_Task directions_
Filter the data below for the string "more" and copy each matching line.

_Available records_
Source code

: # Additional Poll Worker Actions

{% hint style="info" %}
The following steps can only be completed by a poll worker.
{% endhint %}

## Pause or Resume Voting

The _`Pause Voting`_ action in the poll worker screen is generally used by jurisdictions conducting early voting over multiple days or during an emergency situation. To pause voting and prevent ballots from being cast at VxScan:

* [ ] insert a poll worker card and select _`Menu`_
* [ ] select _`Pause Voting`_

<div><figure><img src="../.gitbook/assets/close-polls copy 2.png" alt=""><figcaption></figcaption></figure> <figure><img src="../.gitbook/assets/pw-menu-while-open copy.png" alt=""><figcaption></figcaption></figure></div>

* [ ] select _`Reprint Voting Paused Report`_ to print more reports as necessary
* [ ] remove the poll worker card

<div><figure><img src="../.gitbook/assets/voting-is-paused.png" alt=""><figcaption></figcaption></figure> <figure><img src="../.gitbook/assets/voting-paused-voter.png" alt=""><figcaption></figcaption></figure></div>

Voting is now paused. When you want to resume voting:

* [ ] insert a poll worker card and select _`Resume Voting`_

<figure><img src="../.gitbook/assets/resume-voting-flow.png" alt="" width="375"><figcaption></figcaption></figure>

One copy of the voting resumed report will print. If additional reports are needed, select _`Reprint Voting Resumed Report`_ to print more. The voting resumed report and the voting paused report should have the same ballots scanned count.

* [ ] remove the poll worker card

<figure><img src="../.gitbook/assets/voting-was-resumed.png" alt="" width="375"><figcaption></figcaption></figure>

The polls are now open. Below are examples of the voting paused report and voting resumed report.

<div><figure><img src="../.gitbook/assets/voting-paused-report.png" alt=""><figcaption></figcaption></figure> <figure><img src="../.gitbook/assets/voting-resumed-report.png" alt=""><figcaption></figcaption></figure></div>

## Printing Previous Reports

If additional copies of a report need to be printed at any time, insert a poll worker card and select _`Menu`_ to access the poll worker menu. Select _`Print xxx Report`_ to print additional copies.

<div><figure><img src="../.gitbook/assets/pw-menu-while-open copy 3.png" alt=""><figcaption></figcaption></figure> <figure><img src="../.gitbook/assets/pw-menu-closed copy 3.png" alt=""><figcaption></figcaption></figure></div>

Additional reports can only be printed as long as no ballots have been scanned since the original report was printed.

_Expected answer_
* [ ] select _`Reprint Voting Paused Report`_ to print more reports as necessary
One copy of the voting resumed report will print. If additional reports are needed, select _`Reprint Voting Resumed Report`_ to print more. The voting resumed report and the voting paused report should have the same ballots scanned count.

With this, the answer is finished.